As it happens, the BBC's fatuous subtitles were over a piece by Mendelsshon. And they told you as much about the music as a sex education lesson can tell you about sex. They were essentially about the mechanics of the piece. They told you a theme was being passed around from the soloist to the sections of the orchestra like a game of musical pass-the-parcel. It told you nothing about the experience of either playing the music or listening to it. And to understand and appreciate it - or not - you have to experience it. Not an easy thing to do if you're simultaneously trying to read a scrolling text that says 'here comes the secondary theme' and 'Mendelssohn wrote this for his friend who was a violinist'. It's about as transcendental and spontaneous an experience as making love with a Cosmopolitan feature 50 Ways To Please Your Man propped up on the pillow.

It doesn't greatly matter whether you think pizzicato is a pizza delivery service or that fellatio is a movement played in a descending scale. You'll still be able to make beautiful music between the sheets and the earth will still move for you when you listen to Mendelssohn or Mahler.

I seem to remember that although I couldn't play a note on the violin with the bow, I wasn't too bad at pizzicato. Indeed, I thought I once heard one of my violin teachers say to his wife "that little plucker is unbelievable."

2 Comments:

At 9:38 AM, Blogger cello said...

So much to respond to, but I'll try to ration myself. I wasn't home in time to see them, but the BBC1 sub-titles sound hideous; the leaden hand of patronising didacticism at its worst. But I was pleased to see that they had put the first half on BBC1, even though I realise it was driven by Charter Renewal.

Jane Root (ex BBC2 COntroller) always said that music had no place on TV, but I disagree, mainly on the grounds of reaching out to more people. But I do also think that there is a small contribution made by seeing human beings making these noises.

However, I absolutely agree, Willie, that to enjoy music you need nothing more than your ears. Understanding the construction of the composition is a valid academic pursuit but can't be done at the same time as opening yourself freely to the wave of sounds.
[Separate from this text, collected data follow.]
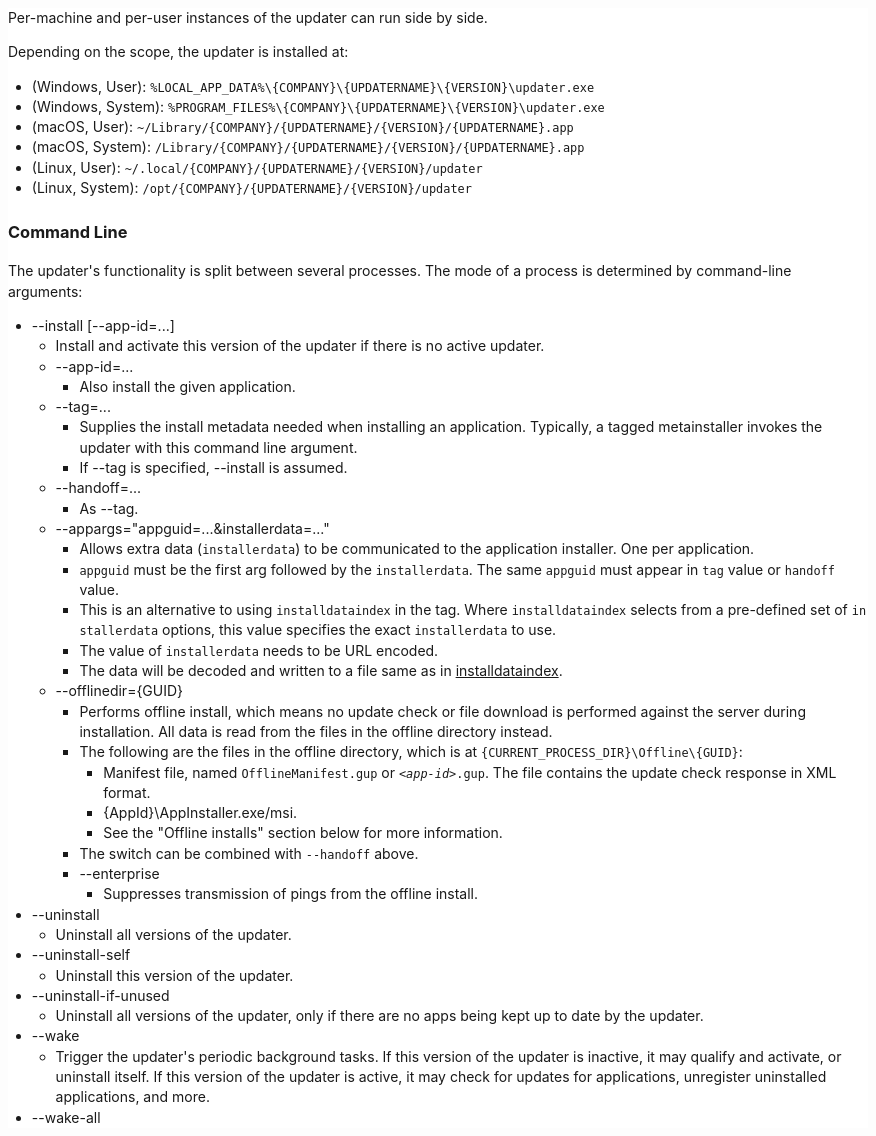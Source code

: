 Per-machine and per-user instances of the updater can run side by side.

Depending on the scope, the updater is installed at:

* (Windows, User): `%LOCAL_APP_DATA%\{COMPANY}\{UPDATERNAME}\{VERSION}\updater.exe`
* (Windows, System): `%PROGRAM_FILES%\{COMPANY}\{UPDATERNAME}\{VERSION}\updater.exe`
* (macOS, User): `~/Library/{COMPANY}/{UPDATERNAME}/{VERSION}/{UPDATERNAME}.app`
* (macOS, System): `/Library/{COMPANY}/{UPDATERNAME}/{VERSION}/{UPDATERNAME}.app`
* (Linux, User): `~/.local/{COMPANY}/{UPDATERNAME}/{VERSION}/updater`
* (Linux, System): `/opt/{COMPANY}/{UPDATERNAME}/{VERSION}/updater`

### Command Line

The updater's functionality is split between several processes. The mode of a
process is determined by command-line arguments:

*   --install [--app-id=...]
    *   Install and activate this version of the updater if there is no active
        updater.
    *   --app-id=...
        *   Also install the given application.
    *   --tag=...
        *   Supplies the install metadata needed when installing an
            application. Typically, a tagged metainstaller invokes the updater
            with this command line argument.
        *   If --tag is specified, --install is assumed.
    *   --handoff=...
        *   As --tag.
    *   --appargs="appguid=...&installerdata=..."
        * Allows extra data (`installerdata`) to be communicated to the
          application installer. One per application.
        * `appguid` must be the first arg followed by the `installerdata`. The
          same `appguid` must appear in `tag` value or `handoff` value.
        * This is an alternative to using `installdataindex` in the tag. Where
          `installdataindex` selects from a pre-defined set of `installerdata`
          options, this value specifies the exact `installerdata` to use.
        * The value of `installerdata` needs to be URL encoded.
        * The data will be decoded and written to a file same as in
          [installdataindex](#installdataindex).
    *   --offlinedir={GUID}
        *   Performs offline install, which means no update check or file
            download is performed against the server during installation.
            All data is read from the files in the offline directory instead.
        *   The following are the files in the offline directory, which is at
            `{CURRENT_PROCESS_DIR}\Offline\{GUID}`:
            * Manifest file, named `OfflineManifest.gup` or *`<app-id>`*`.gup`.
              The file contains the update check response in XML format.
            * {AppId}\AppInstaller.exe/msi.
            * See the "Offline installs" section below for more information.
        *   The switch can be combined with `--handoff` above.
        *   --enterprise
            *   Suppresses transmission of pings from the offline install.
*   --uninstall
    *   Uninstall all versions of the updater.
*   --uninstall-self
    *   Uninstall this version of the updater.
*   --uninstall-if-unused
    *   Uninstall all versions of the updater, only if there are no apps being
        kept up to date by the updater.
*   --wake
    *   Trigger the updater's periodic background tasks. If this version of the
        updater is inactive, it may qualify and activate, or uninstall itself.
        If this version of the updater is active, it may check for updates for
        applications, unregister uninstalled applications, and more.
*   --wake-all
Did you see the second half on BBC2? I have always adored Tippett's 'Child of Our Time', but in the wake of the bombings it was impossible not to give in to some cathartic tears.

 
At 4:27 PM, Blogger Willie Lupin said...

cello, glad you broadly agree. I thought I might be accused of elitism, but there's still time for that.
The BBC have scored a few own goals over charter renewal, like bringing back Ask The Family in a format that 'dumbed down' doesn't begin to describe. Unusually, they grudgingly admitted to that mistake.
No, I didn't see the Tippett. I think my knowledge of his work is confined to the Concerto for Double String Orchestra. But I did live quite close to him once although sadly we never met in the local pub.